[EXERCISE PROMPT]:
Please return exactly the lines from the beginning of the listing up to and including the line with "into $x,y$\/ positions", with no pictures.

[DATA FOR THE TASK]:
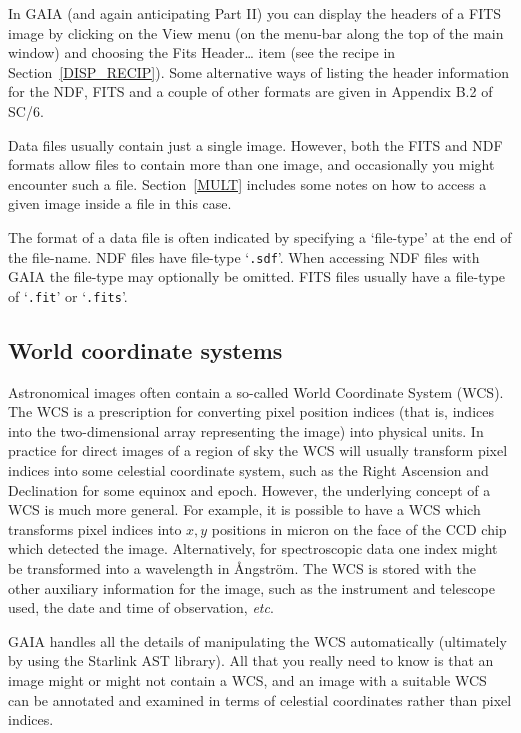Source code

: \documentclass[twoside,11pt]{article}
\newcommand{\xref}[3]{#1}
\renewcommand{\_}{\texttt{\symbol{95}}}
\begin{document}
In GAIA (and again anticipating Part II) you can display the headers of a
FITS image by clicking on the {\sf View} menu (on the menu-bar along the
top of the main window) and choosing the {\sf Fits Header\ldots} item (see
the recipe in Section~\ref{DISP_RECIP}).  Some alternative ways of listing
the header information for the NDF, FITS and a couple of other formats are
given in \xref{Appendix B.2}{sc6}{EXAMFILE} of \xref{SC/6}{sc6}{}\cite{SC6}.

Data files usually contain just a single image.  However, both the FITS
and NDF formats allow files to contain more than one image, and occasionally
you might encounter such a file.  Section~\ref{MULT} includes some notes
on how to access a given image inside a file in this case.

The format of a data file is often indicated by specifying a `file-type'
at the end of the file-name.  NDF files have file-type `{\tt .sdf}'.
When accessing NDF files with GAIA the file-type may optionally be omitted.
FITS files usually have a file-type of `{\tt .fit}' or `{\tt .fits}'.

\subsection{\label{WCS}World coordinate systems}

Astronomical images often contain a so-called World Coordinate System
(WCS).  The WCS is a prescription for converting pixel position indices
(that is, indices into the two-dimensional array representing the image)
into physical units.  In practice for direct images of a region of sky
the WCS will usually transform pixel indices into some celestial coordinate
system, such as the Right Ascension and Declination for some equinox and
epoch.  However, the underlying concept of a WCS is much more general.
For example, it is possible to have a WCS which transforms pixel indices
into $x,y$\/ positions in micron on the face of the CCD chip which detected
the image.  Alternatively, for spectroscopic data one index might be
transformed into a wavelength in \AA ngstr\"{o}m.  The WCS is stored with
the other auxiliary information for the image, such as the instrument and
telescope used, the date and time of observation, \emph{etc}.

GAIA handles all the details of manipulating the WCS automatically
(ultimately by using the Starlink AST library).  All that you really
need to know is that an image might or might not contain a WCS, and an
image with a suitable WCS can be annotated and examined in terms of
celestial coordinates rather than pixel indices.
\end{document}
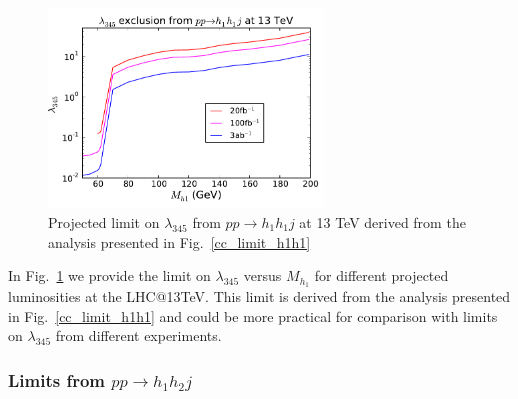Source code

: \documentclass[12pt,a4paper]{article}
\begin{document}
\begin{figure}[h!]
\centering
 \includegraphics[width=0.65\textwidth]{./lam345_limit_lhc13.pdf}
\caption{Projected limit on $\lambda_{345}$ from  $pp \to h_1 h_1 j$ at 13 TeV
derived from the analysis presented in Fig.~\ref{cc_limit_h1h1} \label{lam345_coll_limit}}
\end{figure}


In Fig.~\ref{lam345_coll_limit} we provide the  limit on $\lambda_{345}$ versus $M_{h_1}$ for different projected luminosities at the LHC@13TeV. This limit is derived from the analysis presented in Fig.~\ref{cc_limit_h1h1} and could be more practical 
for comparison with limits on $\lambda_{345}$ from different experiments.


\subsubsection{Limits from $pp\rightarrow h_1h_2 j$}
\end{document}
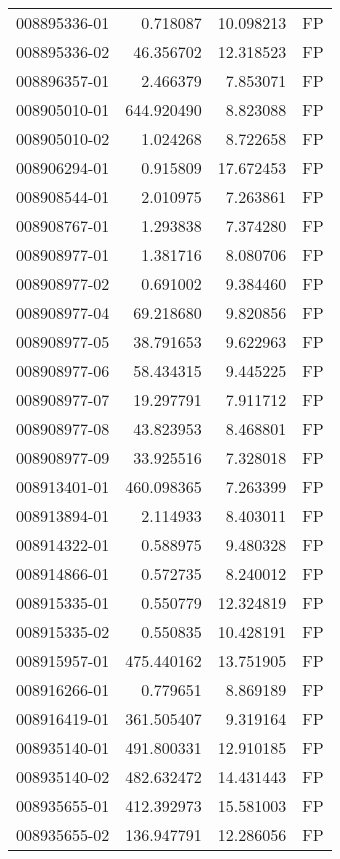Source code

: \begin{tabular}{lrrl}
008895336-01 &    0.718087 &    10.098213 &   FP \\
008895336-02 &   46.356702 &    12.318523 &   FP \\
008896357-01 &    2.466379 &     7.853071 &   FP \\
008905010-01 &  644.920490 &     8.823088 &   FP \\
008905010-02 &    1.024268 &     8.722658 &   FP \\
008906294-01 &    0.915809 &    17.672453 &   FP \\
008908544-01 &    2.010975 &     7.263861 &   FP \\
008908767-01 &    1.293838 &     7.374280 &   FP \\
008908977-01 &    1.381716 &     8.080706 &   FP \\
008908977-02 &    0.691002 &     9.384460 &   FP \\
008908977-04 &   69.218680 &     9.820856 &   FP \\
008908977-05 &   38.791653 &     9.622963 &   FP \\
008908977-06 &   58.434315 &     9.445225 &   FP \\
008908977-07 &   19.297791 &     7.911712 &   FP \\
008908977-08 &   43.823953 &     8.468801 &   FP \\
008908977-09 &   33.925516 &     7.328018 &   FP \\
008913401-01 &  460.098365 &     7.263399 &   FP \\
008913894-01 &    2.114933 &     8.403011 &   FP \\
008914322-01 &    0.588975 &     9.480328 &   FP \\
008914866-01 &    0.572735 &     8.240012 &   FP \\
008915335-01 &    0.550779 &    12.324819 &   FP \\
008915335-02 &    0.550835 &    10.428191 &   FP \\
008915957-01 &  475.440162 &    13.751905 &   FP \\
008916266-01 &    0.779651 &     8.869189 &   FP \\
008916419-01 &  361.505407 &     9.319164 &   FP \\
008935140-01 &  491.800331 &    12.910185 &   FP \\
008935140-02 &  482.632472 &    14.431443 &   FP \\
008935655-01 &  412.392973 &    15.581003 &   FP \\
008935655-02 &  136.947791 &    12.286056 &   FP \\

\end{tabular}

[RESPONSE TO THE TASK]:
Source code

: \documentclass[twoside,11pt]{article}
\newcommand{\xref}[3]{#1}
\renewcommand{\_}{\texttt{\symbol{95}}}
\begin{document}
In GAIA (and again anticipating Part II) you can display the headers of a
FITS image by clicking on the {\sf View} menu (on the menu-bar along the
top of the main window) and choosing the {\sf Fits Header\ldots} item (see
the recipe in Section~\ref{DISP_RECIP}).  Some alternative ways of listing
the header information for the NDF, FITS and a couple of other formats are
given in \xref{Appendix B.2}{sc6}{EXAMFILE} of \xref{SC/6}{sc6}{}\cite{SC6}.

Data files usually contain just a single image.  However, both the FITS
and NDF formats allow files to contain more than one image, and occasionally
you might encounter such a file.  Section~\ref{MULT} includes some notes
on how to access a given image inside a file in this case.

The format of a data file is often indicated by specifying a `file-type'
at the end of the file-name.  NDF files have file-type `{\tt .sdf}'.
When accessing NDF files with GAIA the file-type may optionally be omitted.
FITS files usually have a file-type of `{\tt .fit}' or `{\tt .fits}'.

\subsection{\label{WCS}World coordinate systems}

Astronomical images often contain a so-called World Coordinate System
(WCS).  The WCS is a prescription for converting pixel position indices
(that is, indices into the two-dimensional array representing the image)
into physical units.  In practice for direct images of a region of sky
the WCS will usually transform pixel indices into some celestial coordinate
system, such as the Right Ascension and Declination for some equinox and
epoch.  However, the underlying concept of a WCS is much more general.
For example, it is possible to have a WCS which transforms pixel indices
into $x,y$\/ positions in micron on the face of the CCD chip which detected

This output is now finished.